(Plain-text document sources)
◆ ◆ ◆

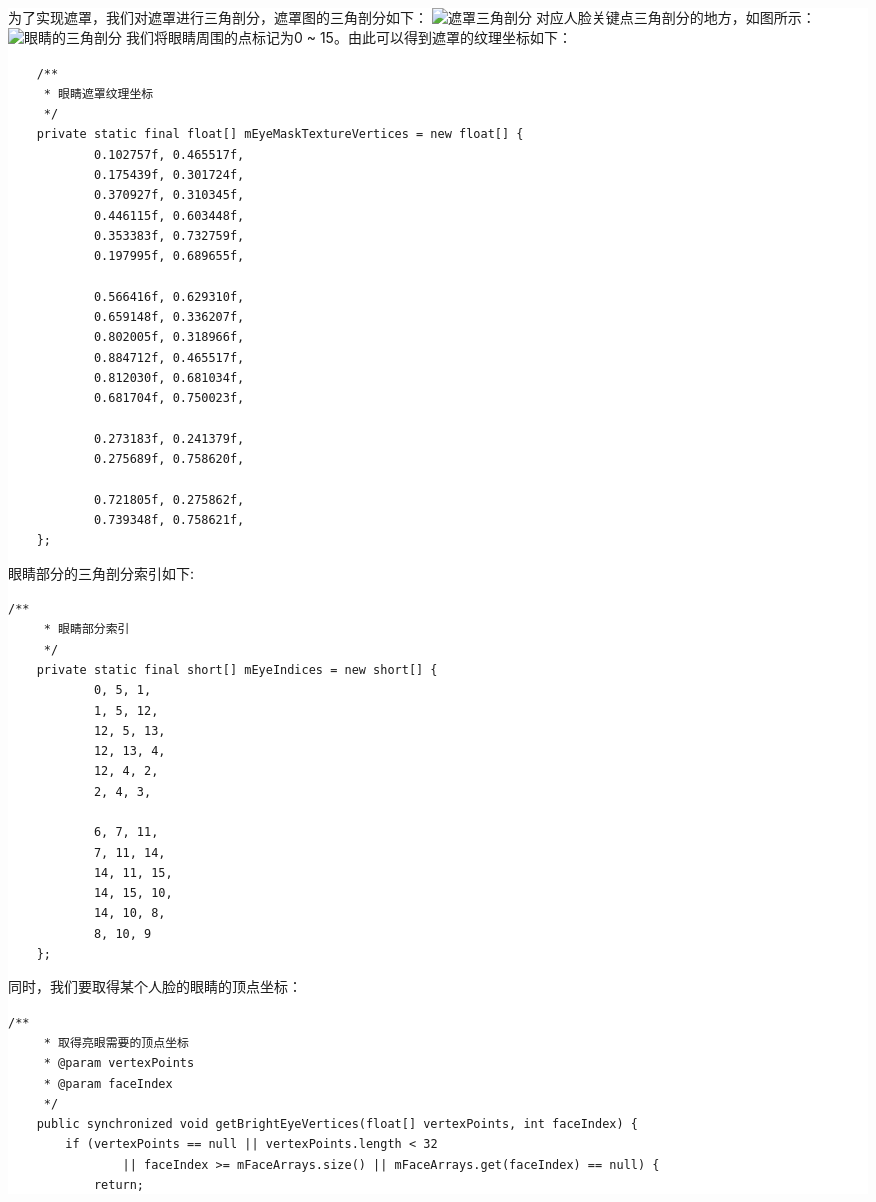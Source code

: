 为了实现遮罩，我们对遮罩进行三角剖分，遮罩图的三角剖分如下：
![遮罩三角剖分](https://upload-images.jianshu.io/upload_images/2103804-059e9166ea7bb7d5.png?imageMogr2/auto-orient/strip%7CimageView2/2/w/1240)
对应人脸关键点三角剖分的地方，如图所示：
![眼睛的三角剖分](https://upload-images.jianshu.io/upload_images/2103804-b07e12b86d60503c.png?imageMogr2/auto-orient/strip%7CimageView2/2/w/1240)
我们将眼睛周围的点标记为0 ~ 15。由此可以得到遮罩的纹理坐标如下：
```
    /**
     * 眼睛遮罩纹理坐标
     */
    private static final float[] mEyeMaskTextureVertices = new float[] {
            0.102757f, 0.465517f,
            0.175439f, 0.301724f,
            0.370927f, 0.310345f,
            0.446115f, 0.603448f,
            0.353383f, 0.732759f,
            0.197995f, 0.689655f,

            0.566416f, 0.629310f,
            0.659148f, 0.336207f,
            0.802005f, 0.318966f,
            0.884712f, 0.465517f,
            0.812030f, 0.681034f,
            0.681704f, 0.750023f,

            0.273183f, 0.241379f,
            0.275689f, 0.758620f,

            0.721805f, 0.275862f,
            0.739348f, 0.758621f,
    };
```
眼睛部分的三角剖分索引如下:
```
/**
     * 眼睛部分索引
     */
    private static final short[] mEyeIndices = new short[] {
            0, 5, 1,
            1, 5, 12,
            12, 5, 13,
            12, 13, 4,
            12, 4, 2,
            2, 4, 3,

            6, 7, 11,
            7, 11, 14,
            14, 11, 15,
            14, 15, 10,
            14, 10, 8,
            8, 10, 9
    };
```
同时，我们要取得某个人脸的眼睛的顶点坐标：
```
/**
     * 取得亮眼需要的顶点坐标
     * @param vertexPoints
     * @param faceIndex
     */
    public synchronized void getBrightEyeVertices(float[] vertexPoints, int faceIndex) {
        if (vertexPoints == null || vertexPoints.length < 32
                || faceIndex >= mFaceArrays.size() || mFaceArrays.get(faceIndex) == null) {
            return;
```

◆ ◆ ◆

TO DO:
Give the lines again word for word, from the start of the records to the line holding "我们将眼睛周围的点标记为0 ~ 15。由此可以得到遮罩的纹理坐标如下：", both included, and leave out any picture.

RESPONSE AREA:
Source code

: 为了实现遮罩，我们对遮罩进行三角剖分，遮罩图的三角剖分如下：
![遮罩三角剖分](https://upload-images.jianshu.io/upload_images/2103804-059e9166ea7bb7d5.png?imageMogr2/auto-orient/strip%7CimageView2/2/w/1240)
对应人脸关键点三角剖分的地方，如图所示：
![眼睛的三角剖分](https://upload-images.jianshu.io/upload_images/2103804-b07e12b86d60503c.png?imageMogr2/auto-orient/strip%7CimageView2/2/w/1240)
我们将眼睛周围的点标记为0 ~ 15。由此可以得到遮罩的纹理坐标如下：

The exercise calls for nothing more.